→ TASK PROMPT
The answer should be each line of the records that contains the word "network"; please copy them all.

→ MATERIAL FOR THIS TASK
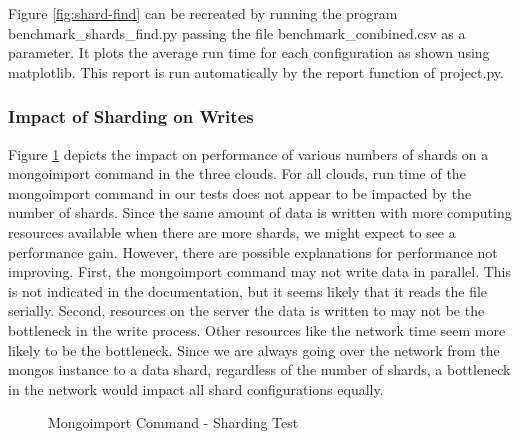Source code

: \documentclass[9pt,twocolumn,twoside]{../../styles/osajnl}
\begin{document}
Figure \ref{fig:shard-find} can be recreated by running the program
benchmark\_shards\_find.py passing the file benchmark\_combined.csv as
a parameter. It plots the average run time for each configuration as
shown using matplotlib. This report is run automatically by the report
function of project.py.




\subsubsection{Impact of Sharding on Writes}




Figure \ref{fig:shard-import} depicts the impact on performance of
various numbers of shards on a mongoimport command in the three
clouds. For all clouds, run time of the mongoimport command in our
tests does not appear to be impacted by the number of shards. Since
the same amount of data is written with more computing resources
available when there are more shards, we might expect to see a
performance gain. However, there are possible explanations for
performance not improving. First, the mongoimport command may not
write data in parallel. This is not indicated in the documentation,
but it seems likely that it reads the file serially. Second, resources
on the server the data is written to may not be the bottleneck in the
write process. Other resources like the network time seem more likely
to be the bottleneck. Since we are always going over the network from
the mongos instance to a data shard, regardless of the number of
shards, a bottleneck in the network would impact all shard
configurations equally.

\begin{figure}[htbp]
\centering
{}
\caption{Mongoimport Command - Sharding Test}
\label{fig:shard-import}
\end{figure}
\end{document}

→ RESPONSE BOX
write process. Other resources like the network time seem more likely
to be the bottleneck. Since we are always going over the network from
shards, a bottleneck in the network would impact all shard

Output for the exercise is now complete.